My son remembered a delicious spread we bought once called Romesco, looked up a recipe, and sent it to me. Hint, hint.

The photo shows an open-face sandwich I made with my VEGAN ROMESCO SPREAD WITH CAULIFLOWER, some roasted tempeh strips, cucumber, radish, tomato, and green onion and arugula, with roasted onion to the side. This spread is very flavorful and filling. Although maybe that was because I ate several scoops of it before I constructed my sandwich … it was that good.

I bought some of the ingredients today and came right home to make the Romesco spread. I didn’t follow the original recipe, as usual. The tomatoes were expensive, so I decided to use some cauliflower to stretch it. Why cauliflower? I like how it tastes when it is roasted. 

I also changed the hot pepper from Ancho to Jalapeno, because that’s what I could find, and I added a green pepper for good measure. The nuts could probably be any nuts, but I bought a small amount of hazelnuts, and I had some almonds at home. I didn’t blanch the nuts.

Ingredients
1 container grape tomatoes or 4 medium tomatoes cut into pieces
1 — green pepper, seeded and halved
1 — fresh hot pepper, seeded and halved (be careful not to touch your eyes after touching the pepper, until you have washed your hands thoroughly) — Ancho or Jalapeno. You can use a dry pepper if you briefly roast it in oil in a pan and then soak in hot water for 15 minutes.
1 head — cauliflower, separate into chunks
1 — whole garlic, slice across the middle while it’s still in its papery covering
½ cup — nuts, almonds, and hazelnuts and a few sunflower seeds
1/3 cup — olive oil, plus more to drizzle over vegetables
3 Tblsp. — red wine vinegar
1 tsp. — sea salt

Method
Roast the vegetables on a pan in a 375F degree oven for about an hour and a half. Drizzle olive oil over them before you roast them. The garlic can sit facing up. The peppers will puff up.

Meanwhile, roast the nuts in a pan on the stove until they begin to get a little toasted, stirring them frequently. After five minutes  or so, you can turn off the pan and let them sit to cool off. Grind them in a coffee grinder when they are cool. They don’t have to be completely smooth, as texture is nice in this dish.

When the roasted vegetables are cooled down, process them with the vinegar, salt, and olive oil. Add the ground up nuts.

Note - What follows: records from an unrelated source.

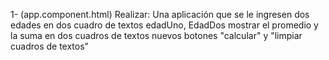 1- (app.component.html) Realizar:
Una aplicación que se le ingresen dos edades en dos cuadro de textos
edadUno, EdadDos
mostrar el promedio y la suma en dos cuadros de textos nuevos
botones "calcular" y "limpiar cuadros de textos"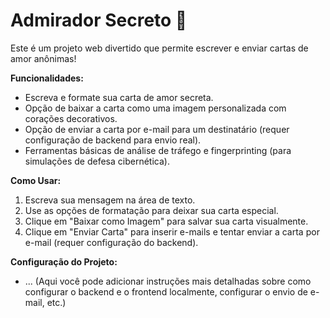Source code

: # Admirador Secreto 💖

Este é um projeto web divertido que permite escrever e enviar cartas de amor anônimas!

**Funcionalidades:**

* Escreva e formate sua carta de amor secreta.
* Opção de baixar a carta como uma imagem personalizada com corações decorativos.
* Opção de enviar a carta por e-mail para um destinatário (requer configuração de backend para envio real).
* Ferramentas básicas de análise de tráfego e fingerprinting (para simulações de defesa cibernética).

**Como Usar:**

1.  Escreva sua mensagem na área de texto.
2.  Use as opções de formatação para deixar sua carta especial.
3.  Clique em "Baixar como Imagem" para salvar sua carta visualmente.
4.  Clique em "Enviar Carta" para inserir e-mails e tentar enviar a carta por e-mail (requer configuração do backend).

**Configuração do Projeto:**

*   ... (Aqui você pode adicionar instruções mais detalhadas sobre como configurar o backend e o frontend localmente, configurar o envio de e-mail, etc.)
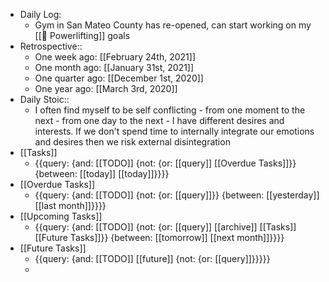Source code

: - Daily Log:
    - Gym in San Mateo County has re-opened, can start working on my [[🍖 Powerlifting]] goals
- Retrospective::
    - One week ago: [[February 24th, 2021]]
    - One month ago: [[January 31st, 2021]]
    - One quarter ago: [[December 1st, 2020]]
    - One year ago: [[March 3rd, 2020]]
- Daily Stoic::
    - I often find myself to be self conflicting - from one moment to the next - from one day to the next - I have different desires and interests. If we don't spend time to internally integrate our emotions and desires then we risk external disintegration
- [[Tasks]]
    - {{query: {and: [[TODO]] {not: {or: [[query]] [[Overdue Tasks]]}} {between: [[today]] [[today]]}}}}
- [[Overdue Tasks]]
    - {{query: {and: [[TODO]] {not: {or: [[query]]}} {between: [[yesterday]] [[last month]]}}}}
- [[Upcoming Tasks]]
    - {{query: {and: [[TODO]] {not: {or: [[query]] [[archive]] [[Tasks]] [[Future Tasks]]}} {between: [[tomorrow]] [[next month]]}}}}
- [[Future Tasks]]
    - {{query: {and: [[TODO]] [[future]] {not: {or: [[query]]}}}}}
    - 
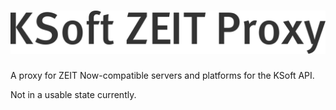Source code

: # ![KSoft ZEIT Proxy](logo-full.png)  
  
A proxy for ZEIT Now-compatible servers and platforms for the KSoft API.  
  
Not in a usable state currently.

Process. Serve.

The tempeh can be roasted at the same time, sprinkled with olive oil and tamari. I also peeled three onions and roasted them alongside the tempeh.

Besides being delicious eaten off your finger or some crusty bread, this will be great on some pasta later on. It will be good for about a week in the refrigerator if it lasts that long.

This vegan Romesco spread can be changed around to suit your particular tastes or what you have available. In the summer when there are lots of tomatoes and peppers you won’t need the cauliflower. It sure was tasty, though.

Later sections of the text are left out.